TASK TO CARRY OUT: Scan the data below and copy each line where "doesn" occurs.

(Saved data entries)
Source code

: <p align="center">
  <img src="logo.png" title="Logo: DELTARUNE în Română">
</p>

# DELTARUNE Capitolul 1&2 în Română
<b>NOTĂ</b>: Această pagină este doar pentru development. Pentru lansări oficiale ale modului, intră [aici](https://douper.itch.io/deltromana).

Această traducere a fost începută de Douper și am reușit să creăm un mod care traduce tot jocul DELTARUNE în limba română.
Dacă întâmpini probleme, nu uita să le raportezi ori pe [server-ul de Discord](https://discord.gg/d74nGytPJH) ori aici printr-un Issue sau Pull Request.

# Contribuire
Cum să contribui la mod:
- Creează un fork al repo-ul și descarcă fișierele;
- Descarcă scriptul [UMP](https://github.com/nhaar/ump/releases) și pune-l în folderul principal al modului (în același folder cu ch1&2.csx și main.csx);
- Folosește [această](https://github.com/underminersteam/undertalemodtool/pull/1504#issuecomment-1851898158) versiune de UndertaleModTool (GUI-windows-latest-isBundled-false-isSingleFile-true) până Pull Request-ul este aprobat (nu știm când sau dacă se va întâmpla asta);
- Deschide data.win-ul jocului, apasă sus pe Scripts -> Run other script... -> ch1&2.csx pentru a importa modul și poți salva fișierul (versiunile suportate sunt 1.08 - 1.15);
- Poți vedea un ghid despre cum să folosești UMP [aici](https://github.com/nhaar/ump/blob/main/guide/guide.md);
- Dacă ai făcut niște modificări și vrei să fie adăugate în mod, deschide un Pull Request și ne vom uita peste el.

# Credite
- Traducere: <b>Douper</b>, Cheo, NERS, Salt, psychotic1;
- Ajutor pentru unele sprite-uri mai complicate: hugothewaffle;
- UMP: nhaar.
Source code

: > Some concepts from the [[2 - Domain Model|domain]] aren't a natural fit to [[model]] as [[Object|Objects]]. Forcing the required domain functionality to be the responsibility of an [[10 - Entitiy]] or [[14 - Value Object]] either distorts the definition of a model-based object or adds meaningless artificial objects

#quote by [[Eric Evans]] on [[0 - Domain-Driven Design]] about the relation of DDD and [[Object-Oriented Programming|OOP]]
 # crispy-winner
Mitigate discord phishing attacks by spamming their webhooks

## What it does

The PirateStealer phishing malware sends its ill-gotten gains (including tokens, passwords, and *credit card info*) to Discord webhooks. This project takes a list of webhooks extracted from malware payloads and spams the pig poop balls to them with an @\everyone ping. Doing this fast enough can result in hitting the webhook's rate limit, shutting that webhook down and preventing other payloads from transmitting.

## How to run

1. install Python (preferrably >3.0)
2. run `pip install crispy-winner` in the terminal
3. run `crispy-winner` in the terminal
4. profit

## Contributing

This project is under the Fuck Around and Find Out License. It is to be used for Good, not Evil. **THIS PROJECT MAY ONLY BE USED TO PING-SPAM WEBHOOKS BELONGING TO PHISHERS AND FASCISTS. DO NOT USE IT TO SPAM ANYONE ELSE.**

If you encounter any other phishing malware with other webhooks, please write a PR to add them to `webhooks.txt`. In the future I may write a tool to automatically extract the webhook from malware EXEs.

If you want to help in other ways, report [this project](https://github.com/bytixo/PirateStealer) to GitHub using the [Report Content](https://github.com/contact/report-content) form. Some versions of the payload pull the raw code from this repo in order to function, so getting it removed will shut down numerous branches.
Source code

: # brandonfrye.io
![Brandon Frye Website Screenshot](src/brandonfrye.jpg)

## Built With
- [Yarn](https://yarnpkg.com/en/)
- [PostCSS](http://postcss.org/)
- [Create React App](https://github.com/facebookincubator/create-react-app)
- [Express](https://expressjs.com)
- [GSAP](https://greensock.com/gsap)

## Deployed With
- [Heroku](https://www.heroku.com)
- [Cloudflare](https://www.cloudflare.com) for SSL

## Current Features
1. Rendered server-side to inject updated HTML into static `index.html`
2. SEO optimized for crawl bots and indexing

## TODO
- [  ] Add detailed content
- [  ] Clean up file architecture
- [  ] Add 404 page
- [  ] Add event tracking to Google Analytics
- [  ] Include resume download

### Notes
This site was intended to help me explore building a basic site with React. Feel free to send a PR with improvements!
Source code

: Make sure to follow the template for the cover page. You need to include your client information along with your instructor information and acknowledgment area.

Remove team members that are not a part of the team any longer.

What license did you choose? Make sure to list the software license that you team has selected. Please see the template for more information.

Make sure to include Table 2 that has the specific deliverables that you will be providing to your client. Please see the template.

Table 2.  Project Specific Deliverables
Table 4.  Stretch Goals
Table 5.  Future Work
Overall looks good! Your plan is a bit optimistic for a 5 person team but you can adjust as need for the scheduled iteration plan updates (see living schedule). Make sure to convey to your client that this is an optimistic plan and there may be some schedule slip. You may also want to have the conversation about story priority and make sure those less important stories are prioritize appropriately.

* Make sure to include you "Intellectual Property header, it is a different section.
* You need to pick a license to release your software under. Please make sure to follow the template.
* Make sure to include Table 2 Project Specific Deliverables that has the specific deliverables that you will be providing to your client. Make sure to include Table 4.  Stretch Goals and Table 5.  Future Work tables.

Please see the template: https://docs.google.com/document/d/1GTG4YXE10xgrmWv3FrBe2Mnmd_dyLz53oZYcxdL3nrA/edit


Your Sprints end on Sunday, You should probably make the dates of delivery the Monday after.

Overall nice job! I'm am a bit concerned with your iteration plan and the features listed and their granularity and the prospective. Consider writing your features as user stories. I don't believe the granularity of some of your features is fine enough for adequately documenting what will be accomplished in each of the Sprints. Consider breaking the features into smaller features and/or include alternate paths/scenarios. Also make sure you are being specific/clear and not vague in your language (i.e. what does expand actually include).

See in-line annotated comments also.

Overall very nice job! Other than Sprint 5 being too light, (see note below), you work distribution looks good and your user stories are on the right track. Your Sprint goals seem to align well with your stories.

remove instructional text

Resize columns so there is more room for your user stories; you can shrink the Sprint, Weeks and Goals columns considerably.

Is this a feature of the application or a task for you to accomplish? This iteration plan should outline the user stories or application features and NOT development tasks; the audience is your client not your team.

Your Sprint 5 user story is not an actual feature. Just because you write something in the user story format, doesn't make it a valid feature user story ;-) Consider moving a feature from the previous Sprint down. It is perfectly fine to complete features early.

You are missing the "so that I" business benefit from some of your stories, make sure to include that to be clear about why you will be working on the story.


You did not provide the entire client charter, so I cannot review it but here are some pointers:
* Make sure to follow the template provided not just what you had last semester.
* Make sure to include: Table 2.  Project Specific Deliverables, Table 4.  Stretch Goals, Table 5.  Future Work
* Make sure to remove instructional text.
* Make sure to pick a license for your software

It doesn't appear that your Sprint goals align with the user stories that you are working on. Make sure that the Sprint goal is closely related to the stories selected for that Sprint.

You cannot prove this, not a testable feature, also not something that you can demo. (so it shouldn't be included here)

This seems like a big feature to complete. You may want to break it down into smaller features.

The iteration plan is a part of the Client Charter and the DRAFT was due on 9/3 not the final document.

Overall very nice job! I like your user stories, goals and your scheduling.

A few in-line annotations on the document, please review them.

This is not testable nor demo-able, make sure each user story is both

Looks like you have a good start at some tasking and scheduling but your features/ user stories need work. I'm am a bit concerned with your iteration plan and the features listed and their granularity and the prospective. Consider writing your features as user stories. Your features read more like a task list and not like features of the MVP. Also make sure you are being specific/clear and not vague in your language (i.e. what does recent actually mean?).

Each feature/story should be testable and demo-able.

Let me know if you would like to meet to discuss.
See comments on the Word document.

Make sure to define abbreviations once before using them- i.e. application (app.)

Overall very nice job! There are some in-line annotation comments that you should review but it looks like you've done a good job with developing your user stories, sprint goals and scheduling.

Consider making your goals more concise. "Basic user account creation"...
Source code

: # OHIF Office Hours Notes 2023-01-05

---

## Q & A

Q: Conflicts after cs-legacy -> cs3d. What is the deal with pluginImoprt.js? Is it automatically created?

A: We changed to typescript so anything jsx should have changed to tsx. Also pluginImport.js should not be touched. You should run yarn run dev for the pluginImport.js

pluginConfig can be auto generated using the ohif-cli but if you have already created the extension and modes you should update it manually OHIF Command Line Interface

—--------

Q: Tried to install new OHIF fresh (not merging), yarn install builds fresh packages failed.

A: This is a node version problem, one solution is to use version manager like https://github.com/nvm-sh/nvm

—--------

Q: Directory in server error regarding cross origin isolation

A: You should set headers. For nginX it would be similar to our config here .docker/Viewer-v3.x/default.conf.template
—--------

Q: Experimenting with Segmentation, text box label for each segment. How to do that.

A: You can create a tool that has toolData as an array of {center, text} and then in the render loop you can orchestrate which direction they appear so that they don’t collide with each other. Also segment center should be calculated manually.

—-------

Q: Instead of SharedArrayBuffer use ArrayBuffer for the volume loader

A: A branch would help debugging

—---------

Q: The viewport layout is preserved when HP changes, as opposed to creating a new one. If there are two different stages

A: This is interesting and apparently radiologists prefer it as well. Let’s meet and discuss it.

ANSWER TO THE PROBLEM:
Your Sprint 5 user story is not an actual feature. Just because you write something in the user story format, doesn't make it a valid feature user story ;-) Consider moving a feature from the previous Sprint down. It is perfectly fine to complete features early.
It doesn't appear that your Sprint goals align with the user stories that you are working on. Make sure that the Sprint goal is closely related to the stories selected for that Sprint.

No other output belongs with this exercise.